Eventually, Cottiero lied about Rochelle's condition, and Carrigan finally called 911.
Wednesday's testimony also brought forth yet two more accounts of how Carrigan found the child. In the 911 call recording played for the jury Wednesday, Carrigan tells the dispatcher he woke up because he heard Rochelle crying.
"I went in (her room) and she just started moving real slow ... and then she fell off the bed. We have all hard surfaces," he said to the dispatcher.
Rochelle's mother, Leah Carrigan, and Carrigan's friend Alicia Gibbons both testified that Carrigan had told them that he heard a thump and that when he went into Rochelle's bedroom and found the girl on her knees, she looked up at him and collapsed.

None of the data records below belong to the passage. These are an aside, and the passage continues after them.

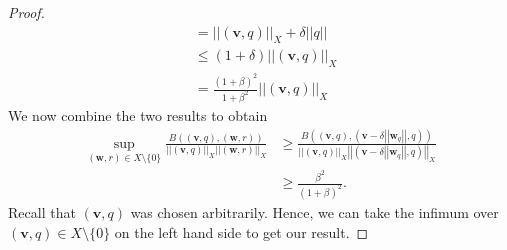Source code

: \documentclass[12pt,a4paper]{article}
\theoremstyle{definition}
\begin{document}
\begin{proof}
\begin{equation}
\begin{aligned}
&=\left|\left|\left(\textbf{v},q\right)\right|\right|_X + \delta\left|\left|q\right|\right|\\
&\leq\left(1+\delta\right)\left|\left|\left(\textbf{v},q\right)\right|\right|_X \\
&=\frac{\left(1+\beta\right)^2}{1+\beta^2}\left|\left|\left(\textbf{v},q\right)\right|\right|_X 
\end{aligned}
\end{equation}
We now combine the two results to obtain
\begin{equation}
\begin{aligned}\nonumber
\sup_{\left(\textbf{w},r\right) \in X\setminus \lbrace0\rbrace}\frac{B\left(\left(\textbf{v},q\right),\left(\textbf{w},r\right)\right)}{\left|\left|\left(\textbf{v},q\right)\right|\right|_X\left|\left|\left(\textbf{w},r\right)\right|\right|_X}&\geq \frac{B\left(\left(\textbf{v},q\right),\left(\textbf{v}-\delta\left|\left|\textbf{w}_q\right|\right|,q\right)\right)}{\left|\left|\left(\textbf{v},q\right)\right|\right|_X\left|\left|\left(\textbf{v}-\delta\left|\left|\textbf{w}_q\right|\right|,q\right)\right|\right|_X}\\
&\geq \frac{\beta^2}{\left(1+\beta\right)^2}.
\end{aligned}
\end{equation}
Recall that $\left(\textbf{v},q\right)$ was chosen arbitrarily.  Hence, we can take the infimum over $\left(\textbf{v},q\right)\in X\setminus\lbrace 0 \rbrace$ on the left hand side to get our result. 
\end{proof}
\end{document}
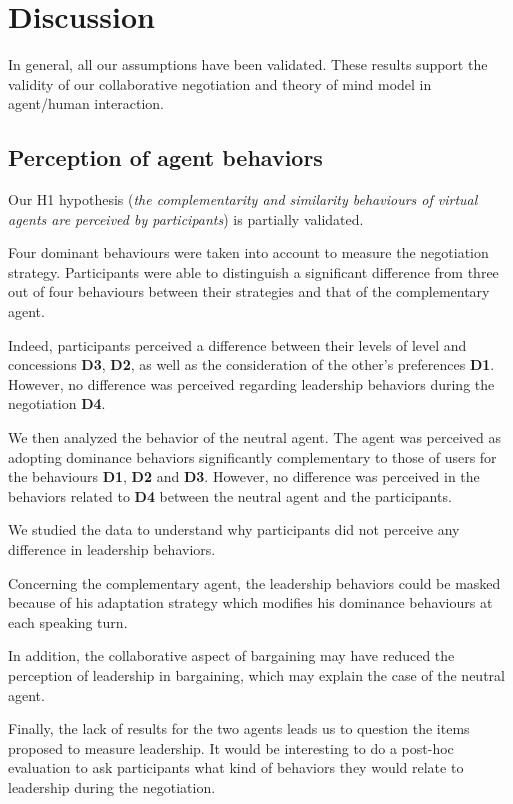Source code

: \documentclass[10pt, a4paper, twocolumn]{article} %
\begin{document}
\section{Discussion}
\label{sec:discussion}
In general, all our assumptions have been validated. These results support the validity of our collaborative negotiation and theory of mind model in agent/human interaction.   

\subsection{Perception of agent behaviors}
Our H1 hypothesis (\textit{the complementarity and similarity behaviours of virtual agents are perceived by participants}) is partially validated. 

Four dominant behaviours were taken into account to measure the negotiation strategy. 
Participants were able to distinguish a significant difference from three out of four behaviours between their strategies and that of the complementary agent.

Indeed, participants perceived a difference between their levels of level and concessions \textbf{D3}, \textbf{D2}, as well as the consideration of the other's preferences \textbf{D1}. However, no difference was perceived regarding leadership behaviors during the negotiation \textbf{D4}. 

We then analyzed the behavior of the neutral agent. The agent was perceived as adopting dominance behaviors significantly complementary to those of users for the behaviours \textbf{D1}, \textbf{D2} and \textbf{D3}. 
However, no difference was perceived in the behaviors related to \textbf{D4} between the neutral agent and the participants. 

We studied the data to understand why participants did not perceive any difference in leadership behaviors. 

Concerning the complementary agent, the leadership behaviors could be masked because of his adaptation strategy which modifies his dominance behaviours at each speaking turn.

In addition, the collaborative aspect of bargaining may have reduced the perception of leadership in bargaining, which may explain the case of the neutral agent. 

Finally, the lack of results for the two agents leads us to question the items proposed to measure leadership. 
It would be interesting to do a post-hoc evaluation to ask participants what kind of behaviors they would relate to leadership during the negotiation.
\end{document}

Leah Carrigan said her husband told her that after finding Rochelle, he immediately administered CPR and called 911. She said she learned several days later that he'd left the house and ran to get Cottiero before calling for help.
Detective Dena Lacy said Carrigan never told anyone he'd left the house and got Cottiero. She said she learned of Cottiero's role after canvassing the neighborhood for witnesses.
A fire captain who testified Tuesday said Carrigan had told him the girl fell off something about 4 feet high.
Testimony will resume this morning. The prosecution is expected to rest its case this afternoon.